Una lezione-conferenza per gli studenti del Corso di Laurea in Scienze dei beni culturali. Andrea Granelli della fondazione CO.TEC., docente universitario, manager Telecom e Tin.It per molti anni, dieci anni di collaborazione con la rivista di architettura Domus, parla agli studenti dei contenuti del suo ultimo libro, sul tema dell’applicazione della tecnologia digitale allo studio e alla conservazione del patrimonio culturale.

 

La conferenza inizia alle 11.20 con appena quaranta persone, tra studenti, docenti e ricercatori. “Trasformare l’Italia in un punto di riferimento nella valorizzazione del patrimonio culturale” dice Granelli, e continua affermando che in un “mondo globale” la leadership è importante. Il nostro patrimonio culturale deve diventare un “motore di sviluppo economico”; occorre investire nella ricerca scientifica, creare un’industria produttiva, che si occupi di tecnologie applicabili allo studio e alla conservazione dei beni culturali. Tecnologie affiancate a metodologie invidiabili all’estero ed “esportabili”. Ma “Valorizzare non significa solo restituire”, il dato estetico non è elemento sufficiente alla comunicazione, “Il bello non parla da solo”.

 

La questione sta nel riuscire a tradurre un linguaggio antico e renderlo contemporaneo, non bastano pannelli e bacheche, non basta internet, non è sufficiente il racconto dell’opera, non può essere unicamente un’operazione filologica. Si sta tendendo ad una omogeneizzazione culturale a causa della quale le opinioni vengono censurate e lasciano il posto al nudo racconto degli eventi. Occorre trasferire in chi osserva un’opera la stessa emozione che originariamente essa doveva trasmettere. È errato guardare all’utilizzo delle tecnologie come ad un atto di vandalismo, se l’iPOD è più conosciuto di Vitruvio, la questione passa attraverso la comunicazione; la cultura non può più essere esclusiva degli addetti ai lavori.

 

Sono le 12.00 circa e Granelli si accorge che da qualche minuto gli studenti stanno lentamente e furtivamente abbandonando la sala. Un docente giustifica l’evento dicendo che probabilmente la conferenza coincide con qualche lezione, e lo invita a proseguire.
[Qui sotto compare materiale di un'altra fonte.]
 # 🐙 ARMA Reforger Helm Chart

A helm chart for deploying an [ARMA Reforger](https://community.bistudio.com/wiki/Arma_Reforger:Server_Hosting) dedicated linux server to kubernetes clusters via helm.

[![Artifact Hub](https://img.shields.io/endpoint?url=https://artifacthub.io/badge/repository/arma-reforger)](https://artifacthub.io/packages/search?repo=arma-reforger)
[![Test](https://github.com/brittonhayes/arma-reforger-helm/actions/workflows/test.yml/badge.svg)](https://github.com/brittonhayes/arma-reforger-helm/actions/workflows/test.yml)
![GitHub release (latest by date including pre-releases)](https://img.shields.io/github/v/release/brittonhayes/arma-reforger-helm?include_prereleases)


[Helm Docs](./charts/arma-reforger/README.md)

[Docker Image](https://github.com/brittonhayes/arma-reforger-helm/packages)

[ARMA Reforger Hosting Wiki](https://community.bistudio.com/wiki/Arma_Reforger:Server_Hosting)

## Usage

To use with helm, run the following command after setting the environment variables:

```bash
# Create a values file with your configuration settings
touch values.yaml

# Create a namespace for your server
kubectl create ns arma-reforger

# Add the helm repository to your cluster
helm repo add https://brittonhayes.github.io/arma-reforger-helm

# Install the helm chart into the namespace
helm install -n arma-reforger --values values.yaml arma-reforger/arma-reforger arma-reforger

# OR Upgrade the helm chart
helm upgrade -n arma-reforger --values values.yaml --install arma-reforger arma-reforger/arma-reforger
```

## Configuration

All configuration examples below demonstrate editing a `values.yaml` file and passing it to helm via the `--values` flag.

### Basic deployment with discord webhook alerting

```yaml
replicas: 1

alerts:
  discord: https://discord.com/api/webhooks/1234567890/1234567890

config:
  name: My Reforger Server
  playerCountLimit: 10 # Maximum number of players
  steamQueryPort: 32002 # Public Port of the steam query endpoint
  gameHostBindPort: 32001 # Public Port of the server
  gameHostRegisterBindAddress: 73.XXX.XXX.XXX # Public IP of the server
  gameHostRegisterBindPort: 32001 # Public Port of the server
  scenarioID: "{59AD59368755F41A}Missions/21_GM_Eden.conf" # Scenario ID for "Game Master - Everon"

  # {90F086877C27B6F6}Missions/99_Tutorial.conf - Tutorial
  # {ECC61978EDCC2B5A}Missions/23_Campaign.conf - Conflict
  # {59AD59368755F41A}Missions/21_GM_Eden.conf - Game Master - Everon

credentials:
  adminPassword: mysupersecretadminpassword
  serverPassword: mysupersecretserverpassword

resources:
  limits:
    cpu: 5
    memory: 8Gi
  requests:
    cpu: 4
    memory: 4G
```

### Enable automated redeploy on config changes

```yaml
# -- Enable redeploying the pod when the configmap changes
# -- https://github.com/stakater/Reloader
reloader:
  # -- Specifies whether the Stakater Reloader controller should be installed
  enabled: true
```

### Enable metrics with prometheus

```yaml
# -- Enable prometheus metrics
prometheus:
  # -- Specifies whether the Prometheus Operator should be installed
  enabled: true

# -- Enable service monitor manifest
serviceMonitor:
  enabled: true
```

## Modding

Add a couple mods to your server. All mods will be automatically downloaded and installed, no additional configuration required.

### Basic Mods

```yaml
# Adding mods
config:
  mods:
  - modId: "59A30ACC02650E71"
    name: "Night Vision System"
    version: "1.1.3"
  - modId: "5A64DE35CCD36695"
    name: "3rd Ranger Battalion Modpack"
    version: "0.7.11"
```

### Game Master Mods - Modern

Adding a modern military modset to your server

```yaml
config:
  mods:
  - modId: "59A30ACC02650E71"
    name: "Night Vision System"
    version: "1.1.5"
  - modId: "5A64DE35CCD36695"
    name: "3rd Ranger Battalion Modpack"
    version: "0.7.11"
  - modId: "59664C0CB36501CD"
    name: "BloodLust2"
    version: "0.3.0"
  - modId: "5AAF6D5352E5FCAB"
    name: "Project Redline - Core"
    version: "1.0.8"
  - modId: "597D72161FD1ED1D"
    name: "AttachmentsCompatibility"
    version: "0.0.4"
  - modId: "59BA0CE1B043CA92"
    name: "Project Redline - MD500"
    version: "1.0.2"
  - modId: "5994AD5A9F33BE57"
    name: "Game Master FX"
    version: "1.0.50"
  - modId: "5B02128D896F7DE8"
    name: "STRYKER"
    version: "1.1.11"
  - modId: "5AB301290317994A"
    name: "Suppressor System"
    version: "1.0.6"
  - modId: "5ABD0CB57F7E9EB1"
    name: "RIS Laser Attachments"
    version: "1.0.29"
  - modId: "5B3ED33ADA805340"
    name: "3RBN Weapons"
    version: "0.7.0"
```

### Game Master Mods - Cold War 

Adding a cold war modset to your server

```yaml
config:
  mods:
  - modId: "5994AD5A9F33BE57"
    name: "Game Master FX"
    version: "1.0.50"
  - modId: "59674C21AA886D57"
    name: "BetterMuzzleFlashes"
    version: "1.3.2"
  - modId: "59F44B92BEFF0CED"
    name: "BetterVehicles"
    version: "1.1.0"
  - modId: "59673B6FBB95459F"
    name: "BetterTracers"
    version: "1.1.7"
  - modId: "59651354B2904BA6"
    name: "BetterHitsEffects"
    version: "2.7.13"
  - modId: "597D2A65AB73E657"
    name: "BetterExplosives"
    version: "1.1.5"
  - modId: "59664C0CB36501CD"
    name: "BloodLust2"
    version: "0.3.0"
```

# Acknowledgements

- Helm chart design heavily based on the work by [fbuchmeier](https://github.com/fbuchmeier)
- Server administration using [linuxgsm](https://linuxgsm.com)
L’argomento passa allora allo studio e alla conoscenza della cultura come consapevolezza della propria identità e origine; ben diversa dall’orgoglio leghista-padano e più simile alla fierezza catalana. Proiettarsi verso il futuro senza dimenticare il passato, che non va guardato con nostalgia, ma quale fonte di ispirazione. “La vera storia è la nostra storia” dice riferendosi all’autobiografia e lancia un appello: bisogna desacralizzare gli archivi fotografici e consentire agli studenti di “assemblare” immagini, e una denuncia: il museo è un oggetto morto, perché carico di nostalgia.

 

Quando conclude i presenti sono poco più di una ventina. Un disinteresse che rimanda alle politiche conservatrici della Soprintendenza ai BB.CC., e fa riflettere.